Entrepreneur Barbie was launched with a website that includes profiles of women entrepreneurs and even has a downloadable brochure to help parents get their children thinking about what kind of business they could start. The entire campaign comes with the accompanying tagline: “If they can dream it, they can be it – anything is possible.”
But is it?
On the one hand, the push to expose young adults to entrepreneurship has become nearly ubiquitous. College courses focusing on entrepreneurship increased from 250 in 1985 to 5,000 in 2008. Since then the number of students enrolled in an entrepreneurship class rose from 400,000 to at least 600,000. Shows like “Shark Tank” highlight the cultural zeitgeist over entrepreneurship and the power to turn ideas into cash. The IT revolution seems to have made it easier than ever to turn an idea into a market-changing, wealth-generating product. And venture capital funding and angel investment—which grease the wheels of innovation—have surged in recent years.

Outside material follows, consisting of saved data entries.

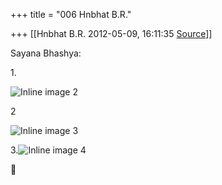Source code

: +++
title = "006 Hnbhat B.R."

+++
[[Hnbhat B.R.	2012-05-09, 16:11:35 [Source](https://groups.google.com/g/samskrita/c/1CXIcOzk3uQ)]]



Sayana Bhashya:

  

1\.

![Inline image 2](https://groups.google.com/group/samskrita/attach/d1678b9211cec516/image.png?part=0.3)  

  

2

![Inline image 3](https://groups.google.com/group/samskrita/attach/d1678b9211cec516/image.png?part=0.2)  

  

3.![Inline image 4](https://groups.google.com/group/samskrita/attach/d1678b9211cec516/image.png?part=0.1)



And yet things aren’t nearly as rosy as these trends would seem to suggest. According to data from the Kauffman Foundation the percentage of new businesses started by 20-to-34-year-olds fell from 34 percent in 1996 to 23 percent in 2013. New business creation peaked in 2006 and then plummeted by 31 percent during the recession. Despite improvement in the economy the rate of business creation is still below what it was in 1983. It’s unsurprising then when the firm entry rate—firms less than one year old as a share of all firms—fell by nearly 50 percent between 1978 and 2011.

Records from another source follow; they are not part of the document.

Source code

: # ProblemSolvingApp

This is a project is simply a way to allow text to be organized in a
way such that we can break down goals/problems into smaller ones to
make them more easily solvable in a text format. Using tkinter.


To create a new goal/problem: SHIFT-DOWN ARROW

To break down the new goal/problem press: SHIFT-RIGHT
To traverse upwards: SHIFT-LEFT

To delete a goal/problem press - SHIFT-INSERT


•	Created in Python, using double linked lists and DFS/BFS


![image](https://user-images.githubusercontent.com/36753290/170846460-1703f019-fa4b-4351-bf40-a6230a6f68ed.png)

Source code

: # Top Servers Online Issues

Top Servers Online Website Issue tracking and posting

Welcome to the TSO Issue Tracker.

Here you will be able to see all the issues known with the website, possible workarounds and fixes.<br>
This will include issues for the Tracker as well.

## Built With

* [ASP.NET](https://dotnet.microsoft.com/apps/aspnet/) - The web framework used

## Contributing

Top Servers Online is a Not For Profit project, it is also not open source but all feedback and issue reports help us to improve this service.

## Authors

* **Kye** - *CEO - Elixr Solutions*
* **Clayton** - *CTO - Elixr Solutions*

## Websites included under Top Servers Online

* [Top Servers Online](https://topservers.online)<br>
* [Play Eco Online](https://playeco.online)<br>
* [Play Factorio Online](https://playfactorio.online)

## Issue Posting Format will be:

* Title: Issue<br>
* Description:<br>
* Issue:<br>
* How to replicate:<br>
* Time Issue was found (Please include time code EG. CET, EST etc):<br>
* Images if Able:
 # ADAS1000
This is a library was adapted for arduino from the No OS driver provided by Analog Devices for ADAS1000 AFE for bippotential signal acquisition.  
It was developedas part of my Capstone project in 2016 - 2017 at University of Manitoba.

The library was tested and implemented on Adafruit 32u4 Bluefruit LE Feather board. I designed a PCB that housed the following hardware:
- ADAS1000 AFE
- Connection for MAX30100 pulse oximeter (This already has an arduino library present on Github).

So what gives? How can have such a cultural push to encourage and incentivize young people to become entrepreneurs and yet have so few young entrepreneurs? Again, the answer is complicated.
Fifty-four percent of the nation’s Millennials either want to start their own business or have already started one, according to research conducted by the Kauffman Foundation. Those rates are even higher among Latinos (64 percent) and African Americans (63 percent). Polling conducted on behalf of the College Republican National Committee found that 45 percent of young adults (including 58 percent of African Americans and 64 percent of Latinos) wanted to start a business one day.

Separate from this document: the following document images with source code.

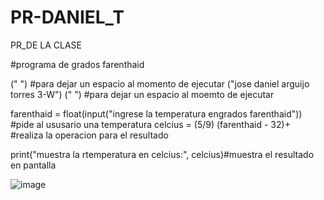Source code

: # PR-DANIEL_T
PR_DE LA CLASE 


#programa de grados farenthaid 

(" ") #para dejar un espacio al momento de ejecutar 
("jose daniel arguijo torres 3-W")
(" ") #para dejar un espacio al moemto de ejecutar 

farenthaid = float(input("ingrese la temperatura engrados farenthaid")) #pide al ususario una temperatura 
celcius = (5/9) (farenthaid - 32)+ #realiza la operacion para el resultado

print("muestra la rtemperatura en celcius:", celcius)#muestra el resultado en pantalla 

![image](https://github.com/user-attachments/assets/2ae791d5-2ce0-4b22-aeee-93c95aab35a5)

Unfortunately, those bright ideas have been snuffed out or dimmed by some troubling economic trends. First and foremost is the crushing weight of student debt. In 2014, the average student debt per recipient was $27,689, an increase of nearly $10,000 over the last six years. Such enormous debt burdens substantively impacts decisionmaking. Elaine Pofeldt writes for Forbes:
Student debt is affecting every aspect of young people’s careers, from the fields they choose to their ability to grow a business. Among young people with student debt, 40% chose work outside their major–whether they were self-employed or not, the research found. In contrast, about 20% of young adults without student debt went into fields outside their main area of study.
Student debt also seems to be discouraging young adults from taking out business loans. Among households with no student debt that had a self-employed family member, 27% said they had applied for business loans in the last five years, as of 2012. In contrast, in households with a self-employed family member that had student debt, only 17% had applied for such a loan. And who can blame them for wanting to avoid more debt?
Lingering debts from college also seem to be affecting young entrepreneurs’ ability to create jobs. Firms run by an owner in a family with student debt employed two workers in 2010. In comparison, there were about nine workers in firms run by owners without student debt, the research found.
None of this is necessarily surprising. After all, if young adults are worried about how to pay off their monthly student loan bill they are surely going to be hesitant to assume more debt to gamble on a business venture or take on more risk by hiring that additional employee. But perhaps the fact that it isn’t a surprise has goaded society into complacency. Perhaps the United States has become inured to this new normal. If so, it will be young adults’ job to shock the system so that our entrepreneurial potential doesn’t go to waste. And it’s going to take a lot more than Entrepreneur Barbie to do it.